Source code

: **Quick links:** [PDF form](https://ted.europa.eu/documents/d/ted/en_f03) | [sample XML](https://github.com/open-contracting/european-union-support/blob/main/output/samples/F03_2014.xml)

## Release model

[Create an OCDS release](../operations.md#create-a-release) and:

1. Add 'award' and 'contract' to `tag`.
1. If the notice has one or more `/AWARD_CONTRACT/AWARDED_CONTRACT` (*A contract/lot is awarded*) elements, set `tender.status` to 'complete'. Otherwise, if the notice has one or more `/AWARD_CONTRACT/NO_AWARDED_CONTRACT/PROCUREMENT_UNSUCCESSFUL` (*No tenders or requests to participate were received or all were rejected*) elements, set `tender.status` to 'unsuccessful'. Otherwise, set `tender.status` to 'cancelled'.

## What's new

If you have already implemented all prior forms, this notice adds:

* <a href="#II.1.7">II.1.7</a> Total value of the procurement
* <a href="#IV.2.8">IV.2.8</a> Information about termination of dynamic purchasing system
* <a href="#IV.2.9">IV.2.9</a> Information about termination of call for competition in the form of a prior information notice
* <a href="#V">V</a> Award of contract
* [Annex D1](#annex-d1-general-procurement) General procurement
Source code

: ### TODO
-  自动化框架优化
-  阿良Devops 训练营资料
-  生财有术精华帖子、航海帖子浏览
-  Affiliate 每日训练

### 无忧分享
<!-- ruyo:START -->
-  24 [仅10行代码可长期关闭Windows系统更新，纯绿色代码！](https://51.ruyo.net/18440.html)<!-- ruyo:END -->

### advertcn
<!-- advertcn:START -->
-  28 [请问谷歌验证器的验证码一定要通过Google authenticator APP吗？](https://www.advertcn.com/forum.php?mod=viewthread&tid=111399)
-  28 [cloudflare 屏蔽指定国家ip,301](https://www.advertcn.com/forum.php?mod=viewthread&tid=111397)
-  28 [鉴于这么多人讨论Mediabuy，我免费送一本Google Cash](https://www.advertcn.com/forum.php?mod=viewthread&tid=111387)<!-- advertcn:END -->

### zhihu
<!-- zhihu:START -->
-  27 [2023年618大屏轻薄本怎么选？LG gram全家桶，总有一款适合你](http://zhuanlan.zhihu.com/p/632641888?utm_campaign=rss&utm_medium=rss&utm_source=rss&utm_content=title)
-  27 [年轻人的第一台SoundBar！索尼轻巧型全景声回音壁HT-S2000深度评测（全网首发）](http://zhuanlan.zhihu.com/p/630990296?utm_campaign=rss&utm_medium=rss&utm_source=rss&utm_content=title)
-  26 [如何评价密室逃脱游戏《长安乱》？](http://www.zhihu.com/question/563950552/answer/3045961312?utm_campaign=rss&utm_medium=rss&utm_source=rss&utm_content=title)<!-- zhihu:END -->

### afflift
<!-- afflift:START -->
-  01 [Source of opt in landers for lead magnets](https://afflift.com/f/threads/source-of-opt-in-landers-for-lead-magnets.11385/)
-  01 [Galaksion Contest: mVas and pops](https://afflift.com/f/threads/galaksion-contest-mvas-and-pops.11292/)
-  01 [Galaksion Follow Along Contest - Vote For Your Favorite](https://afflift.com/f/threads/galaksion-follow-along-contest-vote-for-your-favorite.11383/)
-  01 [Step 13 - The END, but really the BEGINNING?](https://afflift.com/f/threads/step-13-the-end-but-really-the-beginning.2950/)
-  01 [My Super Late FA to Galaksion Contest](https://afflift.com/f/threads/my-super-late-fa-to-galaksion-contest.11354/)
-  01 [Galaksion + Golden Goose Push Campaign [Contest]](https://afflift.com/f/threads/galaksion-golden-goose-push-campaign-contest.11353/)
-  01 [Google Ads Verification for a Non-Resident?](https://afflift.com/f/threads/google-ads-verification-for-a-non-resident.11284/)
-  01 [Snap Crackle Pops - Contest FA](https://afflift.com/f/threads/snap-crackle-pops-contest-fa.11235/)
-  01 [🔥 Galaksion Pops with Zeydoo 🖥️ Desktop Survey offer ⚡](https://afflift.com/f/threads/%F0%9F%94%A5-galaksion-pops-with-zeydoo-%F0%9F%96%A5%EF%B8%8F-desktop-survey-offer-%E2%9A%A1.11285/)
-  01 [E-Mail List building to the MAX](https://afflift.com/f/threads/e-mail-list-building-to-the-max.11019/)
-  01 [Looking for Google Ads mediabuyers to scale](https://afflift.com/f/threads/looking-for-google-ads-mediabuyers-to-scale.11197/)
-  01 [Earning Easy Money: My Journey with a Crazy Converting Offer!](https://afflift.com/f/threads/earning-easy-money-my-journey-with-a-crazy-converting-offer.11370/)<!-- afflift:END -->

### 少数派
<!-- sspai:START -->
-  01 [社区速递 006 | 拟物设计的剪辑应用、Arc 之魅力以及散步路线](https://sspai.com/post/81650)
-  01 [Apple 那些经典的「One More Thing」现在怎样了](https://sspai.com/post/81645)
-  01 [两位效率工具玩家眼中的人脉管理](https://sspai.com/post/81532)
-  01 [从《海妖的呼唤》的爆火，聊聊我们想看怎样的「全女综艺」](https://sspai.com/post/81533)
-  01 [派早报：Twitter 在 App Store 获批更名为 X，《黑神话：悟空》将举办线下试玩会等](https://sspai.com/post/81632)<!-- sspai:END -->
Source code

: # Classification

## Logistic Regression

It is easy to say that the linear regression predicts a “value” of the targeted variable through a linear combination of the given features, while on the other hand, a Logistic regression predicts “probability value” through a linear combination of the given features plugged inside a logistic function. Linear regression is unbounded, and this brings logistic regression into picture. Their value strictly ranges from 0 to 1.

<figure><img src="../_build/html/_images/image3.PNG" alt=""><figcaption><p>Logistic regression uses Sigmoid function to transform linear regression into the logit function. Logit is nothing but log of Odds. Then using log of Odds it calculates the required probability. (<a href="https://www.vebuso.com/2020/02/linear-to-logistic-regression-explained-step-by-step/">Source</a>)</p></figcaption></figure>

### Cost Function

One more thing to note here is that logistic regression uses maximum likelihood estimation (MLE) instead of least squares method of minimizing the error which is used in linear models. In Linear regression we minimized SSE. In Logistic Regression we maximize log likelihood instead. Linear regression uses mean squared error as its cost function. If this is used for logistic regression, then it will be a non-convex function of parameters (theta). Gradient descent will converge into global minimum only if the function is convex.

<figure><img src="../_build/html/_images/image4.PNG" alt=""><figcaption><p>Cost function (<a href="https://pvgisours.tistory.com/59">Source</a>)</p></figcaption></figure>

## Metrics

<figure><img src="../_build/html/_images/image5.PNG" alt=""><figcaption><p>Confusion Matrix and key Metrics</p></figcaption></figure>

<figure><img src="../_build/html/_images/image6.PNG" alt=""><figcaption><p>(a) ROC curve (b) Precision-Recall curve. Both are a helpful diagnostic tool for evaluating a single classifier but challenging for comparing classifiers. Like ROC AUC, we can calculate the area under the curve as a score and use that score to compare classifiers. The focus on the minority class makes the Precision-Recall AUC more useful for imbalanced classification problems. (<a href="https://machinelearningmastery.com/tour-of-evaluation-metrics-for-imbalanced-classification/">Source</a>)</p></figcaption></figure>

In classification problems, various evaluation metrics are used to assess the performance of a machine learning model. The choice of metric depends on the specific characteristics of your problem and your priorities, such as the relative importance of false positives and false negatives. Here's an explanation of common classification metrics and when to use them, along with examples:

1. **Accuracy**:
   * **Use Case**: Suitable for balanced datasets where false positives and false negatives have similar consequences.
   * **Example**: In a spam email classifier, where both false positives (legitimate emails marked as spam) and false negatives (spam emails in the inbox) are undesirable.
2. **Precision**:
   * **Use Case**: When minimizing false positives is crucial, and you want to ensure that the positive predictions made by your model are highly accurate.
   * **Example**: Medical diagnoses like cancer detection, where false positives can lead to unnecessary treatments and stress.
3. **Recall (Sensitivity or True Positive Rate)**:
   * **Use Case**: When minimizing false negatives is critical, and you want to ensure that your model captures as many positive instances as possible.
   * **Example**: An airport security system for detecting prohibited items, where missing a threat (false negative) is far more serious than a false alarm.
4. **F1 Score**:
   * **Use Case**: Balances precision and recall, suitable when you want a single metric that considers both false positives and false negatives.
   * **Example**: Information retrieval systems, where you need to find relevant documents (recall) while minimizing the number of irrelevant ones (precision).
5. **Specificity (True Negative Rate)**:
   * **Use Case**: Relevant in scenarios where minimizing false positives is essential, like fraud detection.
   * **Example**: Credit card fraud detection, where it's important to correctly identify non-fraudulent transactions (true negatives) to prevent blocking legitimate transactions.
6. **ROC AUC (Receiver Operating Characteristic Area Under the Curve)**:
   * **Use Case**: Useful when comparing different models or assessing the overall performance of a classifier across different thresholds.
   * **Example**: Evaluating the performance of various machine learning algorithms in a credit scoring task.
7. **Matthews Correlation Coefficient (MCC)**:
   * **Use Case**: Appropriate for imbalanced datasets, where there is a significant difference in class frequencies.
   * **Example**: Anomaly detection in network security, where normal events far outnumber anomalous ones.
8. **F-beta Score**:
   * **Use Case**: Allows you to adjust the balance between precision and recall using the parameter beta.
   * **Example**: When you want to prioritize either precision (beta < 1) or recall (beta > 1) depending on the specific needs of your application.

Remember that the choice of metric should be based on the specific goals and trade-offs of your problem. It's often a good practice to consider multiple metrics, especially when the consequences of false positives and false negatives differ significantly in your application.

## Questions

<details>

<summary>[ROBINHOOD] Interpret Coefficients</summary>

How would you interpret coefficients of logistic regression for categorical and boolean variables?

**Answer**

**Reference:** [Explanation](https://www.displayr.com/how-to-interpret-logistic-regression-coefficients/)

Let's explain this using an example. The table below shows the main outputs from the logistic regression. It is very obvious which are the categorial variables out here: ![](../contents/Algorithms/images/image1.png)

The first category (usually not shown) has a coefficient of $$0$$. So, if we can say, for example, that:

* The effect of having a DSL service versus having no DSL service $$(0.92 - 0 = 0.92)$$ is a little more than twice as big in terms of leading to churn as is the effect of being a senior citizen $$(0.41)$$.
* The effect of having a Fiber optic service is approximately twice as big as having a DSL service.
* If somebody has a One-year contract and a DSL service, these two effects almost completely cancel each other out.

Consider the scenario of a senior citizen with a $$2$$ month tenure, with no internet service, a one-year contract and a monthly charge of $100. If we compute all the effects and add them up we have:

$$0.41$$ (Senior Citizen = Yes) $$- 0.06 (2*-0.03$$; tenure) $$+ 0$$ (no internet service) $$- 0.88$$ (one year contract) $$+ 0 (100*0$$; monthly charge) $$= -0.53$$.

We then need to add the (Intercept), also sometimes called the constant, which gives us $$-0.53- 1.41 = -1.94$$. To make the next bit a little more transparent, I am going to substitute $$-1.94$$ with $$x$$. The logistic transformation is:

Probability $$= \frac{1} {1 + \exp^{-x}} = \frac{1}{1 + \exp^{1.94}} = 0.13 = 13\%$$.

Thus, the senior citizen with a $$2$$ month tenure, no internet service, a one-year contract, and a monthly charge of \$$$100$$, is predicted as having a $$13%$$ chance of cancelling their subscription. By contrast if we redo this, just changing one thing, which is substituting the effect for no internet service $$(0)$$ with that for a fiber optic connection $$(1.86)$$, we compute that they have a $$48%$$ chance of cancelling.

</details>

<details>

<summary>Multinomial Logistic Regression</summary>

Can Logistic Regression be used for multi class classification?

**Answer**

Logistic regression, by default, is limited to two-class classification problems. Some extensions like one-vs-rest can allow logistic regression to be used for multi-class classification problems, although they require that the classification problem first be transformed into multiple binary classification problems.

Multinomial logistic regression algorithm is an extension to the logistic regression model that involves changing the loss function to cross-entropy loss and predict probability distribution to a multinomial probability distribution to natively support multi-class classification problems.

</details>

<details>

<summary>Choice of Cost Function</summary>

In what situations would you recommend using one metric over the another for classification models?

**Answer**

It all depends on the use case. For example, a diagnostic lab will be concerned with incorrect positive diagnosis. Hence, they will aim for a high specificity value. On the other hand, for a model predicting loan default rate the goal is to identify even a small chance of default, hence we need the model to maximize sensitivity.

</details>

• [Task description]
Above are the entries. Copy exactly the part that opens with the line containing "01 [Looking for" and closes with the line containing "It is easy to", and no more.

• [Answer to this exercise]
-  01 [Looking for Google Ads mediabuyers to scale](https://afflift.com/f/threads/looking-for-google-ads-mediabuyers-to-scale.11197/)
-  01 [Earning Easy Money: My Journey with a Crazy Converting Offer!](https://afflift.com/f/threads/earning-easy-money-my-journey-with-a-crazy-converting-offer.11370/)<!-- afflift:END -->

### 少数派
<!-- sspai:START -->
-  01 [社区速递 006 | 拟物设计的剪辑应用、Arc 之魅力以及散步路线](https://sspai.com/post/81650)
-  01 [Apple 那些经典的「One More Thing」现在怎样了](https://sspai.com/post/81645)
-  01 [两位效率工具玩家眼中的人脉管理](https://sspai.com/post/81532)
-  01 [从《海妖的呼唤》的爆火，聊聊我们想看怎样的「全女综艺」](https://sspai.com/post/81533)
-  01 [派早报：Twitter 在 App Store 获批更名为 X，《黑神话：悟空》将举办线下试玩会等](https://sspai.com/post/81632)<!-- sspai:END -->
Source code

: # Classification

## Logistic Regression

It is easy to say that the linear regression predicts a “value” of the targeted variable through a linear combination of the given features, while on the other hand, a Logistic regression predicts “probability value” through a linear combination of the given features plugged inside a logistic function. Linear regression is unbounded, and this brings logistic regression into picture. Their value strictly ranges from 0 to 1.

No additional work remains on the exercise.